'The merry brown Eyres come leaping,'

as Kingsley has it. What a pity they haven't asked me!"

"You're going, Prescott, I suppose?" asked Kinchenton. "The Eyres are friends of yours--you're going to their fête?"

"I! no, Padre," was the reply; "I'm not going."

"Oh, he's very bad!" said Pringle, in a whisper, "He's got it awfully, but he'll get better."

'Now he 0as turned himself wholly to love and follows a damsel,
Caring no more for honour, or glory, or Pallas Athené.'

Kingsley again--hem!"

"I wonder, Mr. Pringle," said Mr. Dibb, "that you do not attempt to form some more permanent style of reading than the mere poetry, scraps of which you are always quoting. For my own part, I consider poetry the flimsiest kind of writing extant."

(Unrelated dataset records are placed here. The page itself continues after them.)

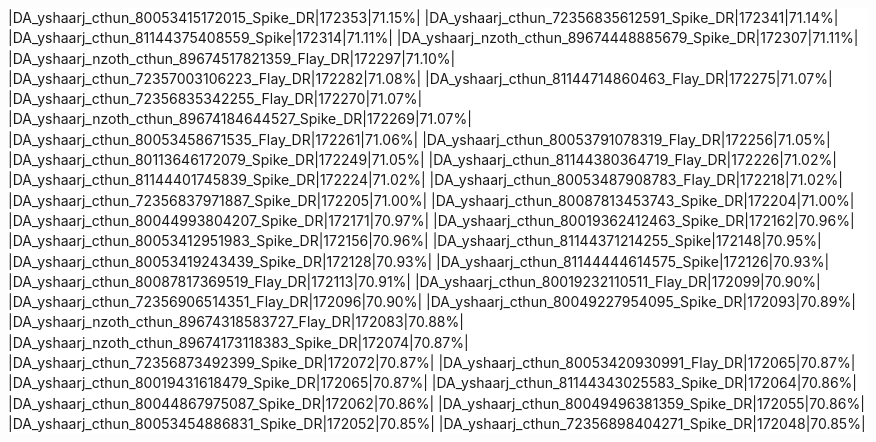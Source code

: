 |DA_yshaarj_cthun_80053415172015_Spike_DR|172353|71.15%|
|DA_yshaarj_cthun_72356835612591_Spike_DR|172341|71.14%|
|DA_yshaarj_cthun_81144375408559_Spike|172314|71.11%|
|DA_yshaarj_nzoth_cthun_89674448885679_Spike_DR|172307|71.11%|
|DA_yshaarj_nzoth_cthun_89674517821359_Flay_DR|172297|71.10%|
|DA_yshaarj_cthun_72357003106223_Flay_DR|172282|71.08%|
|DA_yshaarj_cthun_81144714860463_Flay_DR|172275|71.07%|
|DA_yshaarj_cthun_72356835342255_Flay_DR|172270|71.07%|
|DA_yshaarj_nzoth_cthun_89674184644527_Spike_DR|172269|71.07%|
|DA_yshaarj_cthun_80053458671535_Flay_DR|172261|71.06%|
|DA_yshaarj_cthun_80053791078319_Flay_DR|172256|71.05%|
|DA_yshaarj_cthun_80113646172079_Spike_DR|172249|71.05%|
|DA_yshaarj_cthun_81144380364719_Flay_DR|172226|71.02%|
|DA_yshaarj_cthun_81144401745839_Spike_DR|172224|71.02%|
|DA_yshaarj_cthun_80053487908783_Flay_DR|172218|71.02%|
|DA_yshaarj_cthun_72356837971887_Spike_DR|172205|71.00%|
|DA_yshaarj_cthun_80087813453743_Spike_DR|172204|71.00%|
|DA_yshaarj_cthun_80044993804207_Spike_DR|172171|70.97%|
|DA_yshaarj_cthun_80019362412463_Spike_DR|172162|70.96%|
|DA_yshaarj_cthun_80053412951983_Spike_DR|172156|70.96%|
|DA_yshaarj_cthun_81144371214255_Spike|172148|70.95%|
|DA_yshaarj_cthun_80053419243439_Spike_DR|172128|70.93%|
|DA_yshaarj_cthun_81144444614575_Spike|172126|70.93%|
|DA_yshaarj_cthun_80087817369519_Flay_DR|172113|70.91%|
|DA_yshaarj_cthun_80019232110511_Flay_DR|172099|70.90%|
|DA_yshaarj_cthun_72356906514351_Flay_DR|172096|70.90%|
|DA_yshaarj_cthun_80049227954095_Spike_DR|172093|70.89%|
|DA_yshaarj_nzoth_cthun_89674318583727_Flay_DR|172083|70.88%|
|DA_yshaarj_nzoth_cthun_89674173118383_Spike_DR|172074|70.87%|
|DA_yshaarj_cthun_72356873492399_Spike_DR|172072|70.87%|
|DA_yshaarj_cthun_80053420930991_Flay_DR|172065|70.87%|
|DA_yshaarj_cthun_80019431618479_Spike_DR|172065|70.87%|
|DA_yshaarj_cthun_81144343025583_Spike_DR|172064|70.86%|
|DA_yshaarj_cthun_80044867975087_Spike_DR|172062|70.86%|
|DA_yshaarj_cthun_80049496381359_Spike_DR|172055|70.86%|
|DA_yshaarj_cthun_80053454886831_Spike_DR|172052|70.85%|
|DA_yshaarj_cthun_72356898404271_Spike_DR|172048|70.85%|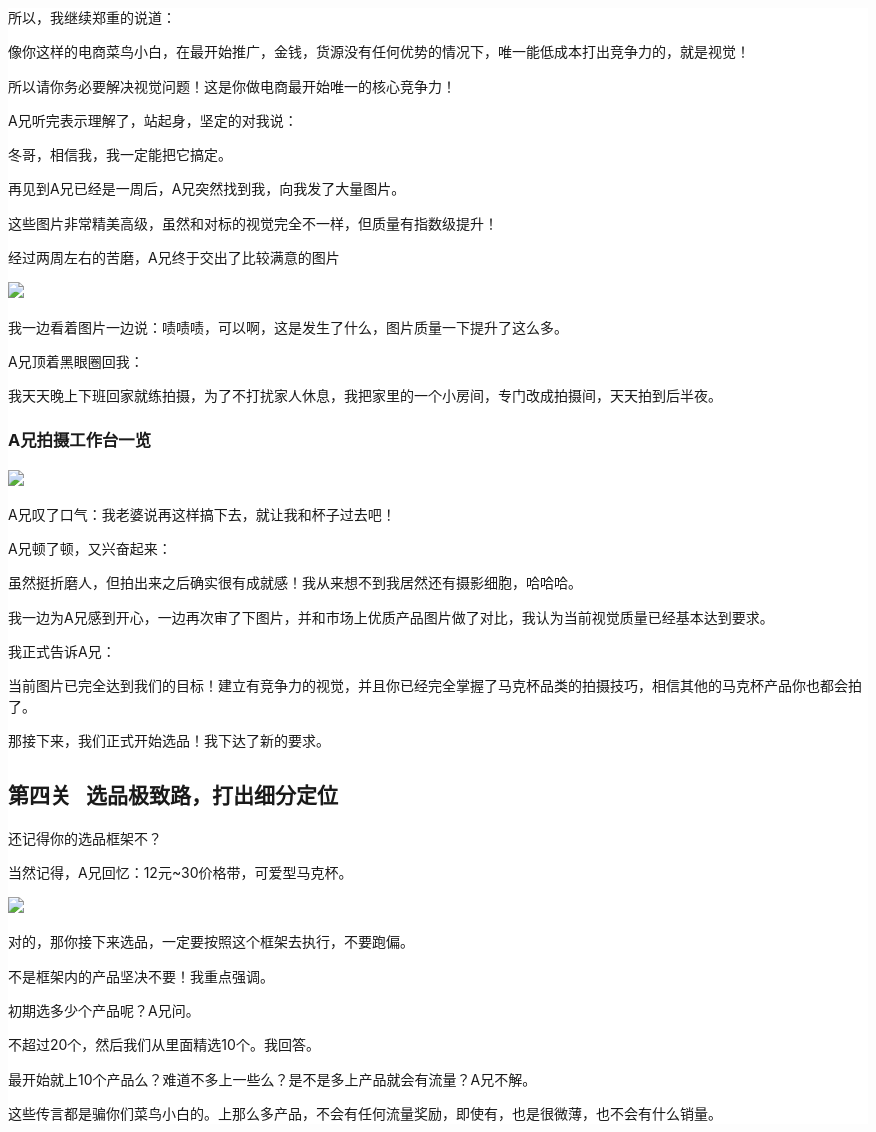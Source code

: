 所以，我继续郑重的说道：

像你这样的电商菜鸟小白，在最开始推广，金钱，货源没有任何优势的情况下，唯一能低成本打出竞争力的，就是视觉！

所以请你务必要解决视觉问题！这是你做电商最开始唯一的核心竞争力！

A兄听完表示理解了，站起身，坚定的对我说：

冬哥，相信我，我一定能把它搞定。

再见到A兄已经是一周后，A兄突然找到我，向我发了大量图片。

这些图片非常精美高级，虽然和对标的视觉完全不一样，但质量有指数级提升！

经过两周左右的苦磨，A兄终于交出了比较满意的图片

![](https://image.woshipm.com/2025/03/20/a3c48586-058f-11f0-885f-00163e09d72f.jpg)

我一边看着图片一边说：啧啧啧，可以啊，这是发生了什么，图片质量一下提升了这么多。

A兄顶着黑眼圈回我：

我天天晚上下班回家就练拍摄，为了不打扰家人休息，我把家里的一个小房间，专门改成拍摄间，天天拍到后半夜。

### A兄拍摄工作台一览

![](https://image.woshipm.com/2025/03/20/a475ab36-058f-11f0-885f-00163e09d72f.jpg)

A兄叹了口气：我老婆说再这样搞下去，就让我和杯子过去吧！

A兄顿了顿，又兴奋起来：

虽然挺折磨人，但拍出来之后确实很有成就感！我从来想不到我居然还有摄影细胞，哈哈哈。

我一边为A兄感到开心，一边再次审了下图片，并和市场上优质产品图片做了对比，我认为当前视觉质量已经基本达到要求。

我正式告诉A兄：

当前图片已完全达到我们的目标！建立有竞争力的视觉，并且你已经完全掌握了马克杯品类的拍摄技巧，相信其他的马克杯产品你也都会拍了。

那接下来，我们正式开始选品！我下达了新的要求。

## 第四关   选品极致路，打出细分定位

还记得你的选品框架不？

当然记得，A兄回忆：12元~30价格带，可爱型马克杯。

![](https://image.woshipm.com/2025/03/20/a51a4862-058f-11f0-885f-00163e09d72f.png)

对的，那你接下来选品，一定要按照这个框架去执行，不要跑偏。

不是框架内的产品坚决不要！我重点强调。

初期选多少个产品呢？A兄问。

不超过20个，然后我们从里面精选10个。我回答。

最开始就上10个产品么？难道不多上一些么？是不是多上产品就会有流量？A兄不解。

这些传言都是骗你们菜鸟小白的。上那么多产品，不会有任何流量奖励，即使有，也是很微薄，也不会有什么销量。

"I'm surprised at that, now," said Pringle placidly. "I should have thought that you would have been a great appreciator of the gloomy and Byronic verse. To understand that properly, you must have lost all digestive power; and you know, Mr. Dibb, that your liver is horribly out of order."

A general laugh followed this remark, in which even Mr. Kinchenton joined, and at which Mr. Dibb looked more savage than ever. In the midst of it the clock struck two, and at the last sound Mr. Crump closed his blotting-book, put on his hat, and vanished, saying "G-good" as he passed through the door; two minutes afterwards, fragments of the word "d-day" were heard reverberating in the passage. Simultaneously Mr. Boppy struck work and went to look after his dog, Mr. Dibb started off without a word, and Mr. Prescott took off his coat to wash his hands previous to departure. When he emerged from the washing cupboard, he found Pringle waiting for him: both the young men shook hands with their chief, sent their loves to Mrs. Kinchenton and the boy, and turned out into the Strand.